═══ Records for this task

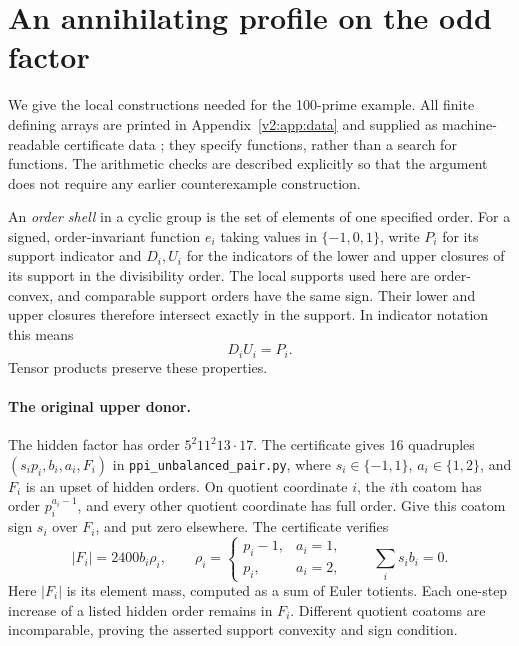 \documentclass[11pt]{article}
\numberwithin{equation}{section}
\theoremstyle{definition}
\theoremstyle{remark}
\begin{document}
\section{An annihilating profile on the odd factor}
\label{h100:interpolation}

We give the local constructions needed for the 100-prime example.  All
finite defining arrays are printed in Appendix~\ref{v2:app:data} and supplied
as machine-readable certificate data \cite{ConstructionH100};
they specify functions, rather than a search for functions.  The arithmetic
checks are described explicitly so that the argument does not require any
earlier counterexample construction.

An \emph{order shell} in a cyclic group is the set of elements of one
specified order.  For a signed, order-invariant function $e_i$ taking
values in $\{-1,0,1\}$, write $P_i$ for its support indicator and $D_i,U_i$
for the indicators of the lower and upper closures of its support in the
divisibility order.  The local supports used here are order-convex, and
comparable support orders have the same sign.  Their lower and upper
closures therefore intersect exactly in the support.  In indicator
notation this means
\begin{equation}\label{h100:local-convexity}
 D_iU_i=P_i.
\end{equation}
Tensor products preserve these properties.

\paragraph{The original upper donor.}
The hidden factor has order $5^2 11^2 13\cdot17$.  The certificate gives
16 quadruples $(s_i p_i,b_i,a_i,F_i)$ in \texttt{ppi\_unbalanced\_pair.py}, where $s_i\in\{-1,1\}$,
$a_i\in\{1,2\}$, and $F_i$ is an upset of hidden orders.  On quotient
coordinate $i$, the $i$th coatom has order $p_i^{a_i-1}$, and every other
quotient coordinate has full order.  Give this coatom sign $s_i$ over
$F_i$, and put zero elsewhere.  The certificate verifies
\begin{equation}\label{h100:upper-fibres}
 |F_i|=2400 b_i\rho_i,\qquad
 \rho_i=\begin{cases}p_i-1,&a_i=1,\\p_i,&a_i=2,\end{cases}
 \qquad \sum_i s_i b_i=0.
\end{equation}
Here $|F_i|$ is its element mass, computed as a sum of Euler totients.
Each one-step increase of a listed hidden order remains in $F_i$.
Different quotient coatoms are incomparable, proving the asserted
support convexity and sign condition.
\end{document}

══════

→ **Task directions**
Copy out every line above without change, dropping the pictures.

→ **Answer to this problem**
 \documentclass[11pt]{article}
\numberwithin{equation}{section}
\theoremstyle{definition}
\theoremstyle{remark}
\begin{document}
\section{An annihilating profile on the odd factor}
\label{h100:interpolation}

We give the local constructions needed for the 100-prime example.  All
finite defining arrays are printed in Appendix~\ref{v2:app:data} and supplied
as machine-readable certificate data \cite{ConstructionH100};
they specify functions, rather than a search for functions.  The arithmetic
checks are described explicitly so that the argument does not require any
earlier counterexample construction.

An \emph{order shell} in a cyclic group is the set of elements of one
specified order.  For a signed, order-invariant function $e_i$ taking
values in $\{-1,0,1\}$, write $P_i$ for its support indicator and $D_i,U_i$
for the indicators of the lower and upper closures of its support in the
divisibility order.  The local supports used here are order-convex, and
comparable support orders have the same sign.  Their lower and upper
closures therefore intersect exactly in the support.  In indicator
notation this means
\begin{equation}\label{h100:local-convexity}
 D_iU_i=P_i.
\end{equation}
Tensor products preserve these properties.

\paragraph{The original upper donor.}
The hidden factor has order $5^2 11^2 13\cdot17$.  The certificate gives
16 quadruples $(s_i p_i,b_i,a_i,F_i)$ in \texttt{ppi\_unbalanced\_pair.py}, where $s_i\in\{-1,1\}$,
$a_i\in\{1,2\}$, and $F_i$ is an upset of hidden orders.  On quotient
coordinate $i$, the $i$th coatom has order $p_i^{a_i-1}$, and every other
quotient coordinate has full order.  Give this coatom sign $s_i$ over
$F_i$, and put zero elsewhere.  The certificate verifies
\begin{equation}\label{h100:upper-fibres}
 |F_i|=2400 b_i\rho_i,\qquad
 \rho_i=\begin{cases}p_i-1,&a_i=1,\\p_i,&a_i=2,\end{cases}
 \qquad \sum_i s_i b_i=0.
\end{equation}
Here $|F_i|$ is its element mass, computed as a sum of Euler totients.
Each one-step increase of a listed hidden order remains in $F_i$.
Different quotient coatoms are incomparable, proving the asserted
support convexity and sign condition.
\end{document}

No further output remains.